Properly construed however, paragraph 3.5 in
its terms simply records
that the Exemption that has now been granted was granted to ‘
afford
Ithala a final opportunity to regularize its deposit taking
activities’.
It
goes on further to state the consequences of failure to meet the
conditions upon which the Exemption was granted – the
winding
down of the deposit taking activities.
[37]
It follows that
if Ithala does not obtain a further Exemption, it cannot lawfully
continue with its deposit taking activities.
This paragraph
imposes no condition upon Ithala and in its terms simply serves to
record the legal consequences of the failure
to meet the conditions
in terms of which the Exemption was granted.
[38]
Since s 1(1)(cc) of
the Banks Act permits the granting of an Exemption with conditions,
there is nothing irrational in including
within the Exemption a
statement of the legal consequences of non-compliance.
Paragraph 3.5 is not a condition and as such
its inclusion is not
irreconcilable with the granting of the Exemption.
[39]
It was argued that
paragraph 4.3, which deals with the authorization to establish a bank
or mutual bank is inconsistent with the
notion of an Exemption in the
present circumstances.

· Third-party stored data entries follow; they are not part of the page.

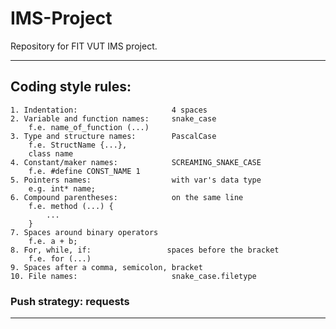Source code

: # IMS-Project
Repository for FIT VUT IMS project.

*******************************************************************************

## Coding style rules:

    1. Indentation:                     4 spaces
    2. Variable and function names:     snake_case
        f.e. name_of_function (...)
    3. Type and structure names:        PascalCase
        f.e. StructName {...},
        class name
    4. Constant/maker names:            SCREAMING_SNAKE_CASE
        f.e. #define CONST_NAME 1
    5. Pointers names:                  with var's data type
        e.g. int* name;
    6. Compound parentheses:            on the same line
        f.e. method (...) {
            ...
        }
    7. Spaces around binary operators
        f.e. a + b;
    8. For, while, if:                 spaces before the bracket
        f.e. for (...)
    9. Spaces after a comma, semicolon, bracket
    10. File names:                     snake_case.filetype

### Push strategy:                       requests

-------------------------------------------------------------------------------
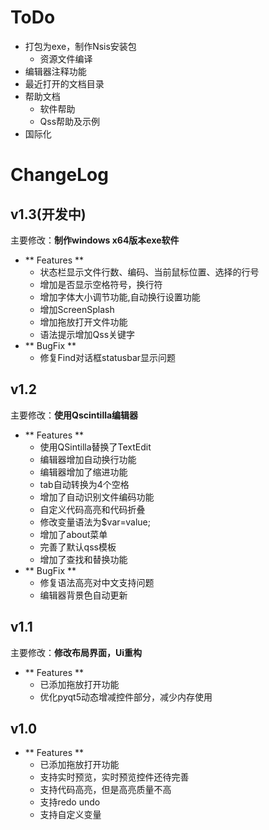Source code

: 
# ToDo

+ 打包为exe，制作Nsis安装包
    - 资源文件编译
+ 编辑器注释功能
+ 最近打开的文档目录
+ 帮助文档
    - 软件帮助
    - Qss帮助及示例
+ 国际化

# ChangeLog

## v1.3(开发中)
主要修改：**制作windows x64版本exe软件**

+ ** Features **
    - 状态栏显示文件行数、编码、当前鼠标位置、选择的行号
    - 增加是否显示空格符号，换行符
    - 增加字体大小调节功能,自动换行设置功能
    - 增加ScreenSplash
    - 增加拖放打开文件功能
    - 语法提示增加Qss关键字
+ ** BugFix **
    - 修复Find对话框statusbar显示问题

## v1.2

主要修改：**使用Qscintilla编辑器**

+ ** Features **
    - 使用QSintilla替换了TextEdit
    - 编辑器增加自动换行功能
    - 编辑器增加了缩进功能
    - tab自动转换为4个空格
    - 增加了自动识别文件编码功能
    - 自定义代码高亮和代码折叠
    - 修改变量语法为$var=value;
    - 增加了about菜单
    - 完善了默认qss模板
    - 增加了查找和替换功能
+ ** BugFix **
    - 修复语法高亮对中文支持问题
    - 编辑器背景色自动更新

## v1.1
主要修改：**修改布局界面，Ui重构**

+ ** Features **
    - 已添加拖放打开功能
    - 优化pyqt5动态增减控件部分，减少内存使用

## v1.0

+ ** Features **
    - 已添加拖放打开功能
    - 支持实时预览，实时预览控件还待完善
    - 支持代码高亮，但是高亮质量不高
    - 支持redo undo
    - 支持自定义变量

The argument on behalf of Ithala was
that an Exemption from the Banks
Act, cannot through the imposition
of a condition, be used to achieve something diametrically opposite
being enforcement of compliance
with the provisions of the Banks Act
by compelling registration in terms of that Act.
[40]
It
was argued that the Financial Sector Regulation Act
[15]
(FSR Act) provides the Prudential Authority with extensive
enforcement powers and that the exercise of any power should be in
terms of that Act. The use by the Prudential Authority of s
1(1)(cc) of the Banks Act to impose conditions on Ithala was improper
and this should necessarily have occurred within the powers conferred
in terms of the FSR Act.
[41]
This
argument was predicated on the assumption that the Prudential
Authority had no intention to exempt Ithala but rather to force
compliance with the Banks Act through the imposition of conditions.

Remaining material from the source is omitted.